A faithful copy is required: retype the records from their first line through the line with "## Overview", and omit the pictures.

> [DATASET ENTRIES]
----------

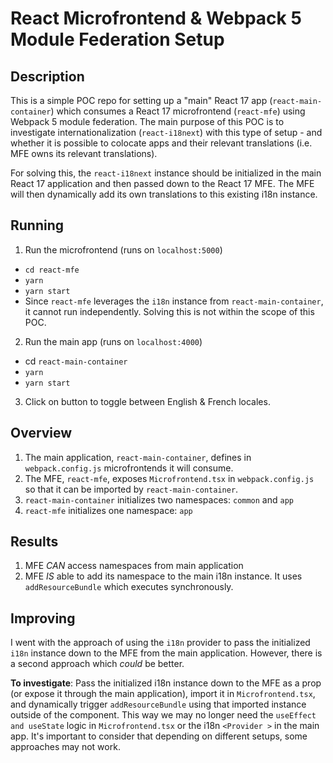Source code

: # React Microfrontend & Webpack 5 Module Federation Setup

## Description

This is a simple POC repo for setting up a "main" React 17 app (`react-main-container`) which consumes a React 17 microfrontend (`react-mfe`) using Webpack 5 module federation. The main purpose of this POC is to investigate internationalization (`react-i18next`) with this type of setup - and whether it is possible to colocate apps and their relevant translations (i.e. MFE owns its relevant translations).

For solving this, the `react-i18next` instance should be initialized in the main React 17 application and then passed down to the React 17 MFE. The MFE will then dynamically add its own translations to this existing i18n instance.

## Running

1. Run the microfrontend (runs on `localhost:5000`)
  - `cd react-mfe`
  - `yarn`
  - `yarn start`
  - Since `react-mfe` leverages the `i18n` instance from `react-main-container`, it cannot run independently. Solving this is not within the scope of this POC.

2. Run the main app (runs on `localhost:4000`)
  - cd `react-main-container`
  - `yarn`
  - `yarn start`

3. Click on button to toggle between English & French locales.

## Overview

1. The main application, `react-main-container`, defines in `webpack.config.js` microfrontends it will consume.
2. The MFE, `react-mfe`, exposes `Microfrontend.tsx` in `webpack.config.js` so that it can be imported by `react-main-container`.
3. `react-main-container` initializes two namespaces: `common` and `app`
4. `react-mfe` initializes one namespace: `app`

## Results
1. MFE *CAN* access namespaces from main application
2. MFE *IS* able to add its namespace to the main i18n instance. It uses `addResourceBundle` which executes synchronously.

## Improving

I went with the approach of using the `i18n` provider to pass the initialized `i18n` instance down to the MFE from the main application. However, there is a second approach which *could* be better.

**To investigate**: Pass the initialized i18n instance down to the MFE as a prop (or expose it through the main application), import it in `Microfrontend.tsx`, and dynamically trigger `addResourceBundle` using that imported instance outside of the component. This way we may no longer need the `useEffect and useState` logic in `Microfrontend.tsx` or the i18n `<Provider >` in the main app. It's important to consider that depending on different setups, some approaches may not work.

----------

> [ANSWER TO THIS PROBLEM]
Source code

: # React Microfrontend & Webpack 5 Module Federation Setup

## Description

This is a simple POC repo for setting up a "main" React 17 app (`react-main-container`) which consumes a React 17 microfrontend (`react-mfe`) using Webpack 5 module federation. The main purpose of this POC is to investigate internationalization (`react-i18next`) with this type of setup - and whether it is possible to colocate apps and their relevant translations (i.e. MFE owns its relevant translations).

For solving this, the `react-i18next` instance should be initialized in the main React 17 application and then passed down to the React 17 MFE. The MFE will then dynamically add its own translations to this existing i18n instance.

## Running

1. Run the microfrontend (runs on `localhost:5000`)
  - `cd react-mfe`
  - `yarn`
  - `yarn start`
  - Since `react-mfe` leverages the `i18n` instance from `react-main-container`, it cannot run independently. Solving this is not within the scope of this POC.

2. Run the main app (runs on `localhost:4000`)
  - cd `react-main-container`
  - `yarn`
  - `yarn start`

3. Click on button to toggle between English & French locales.

## Overview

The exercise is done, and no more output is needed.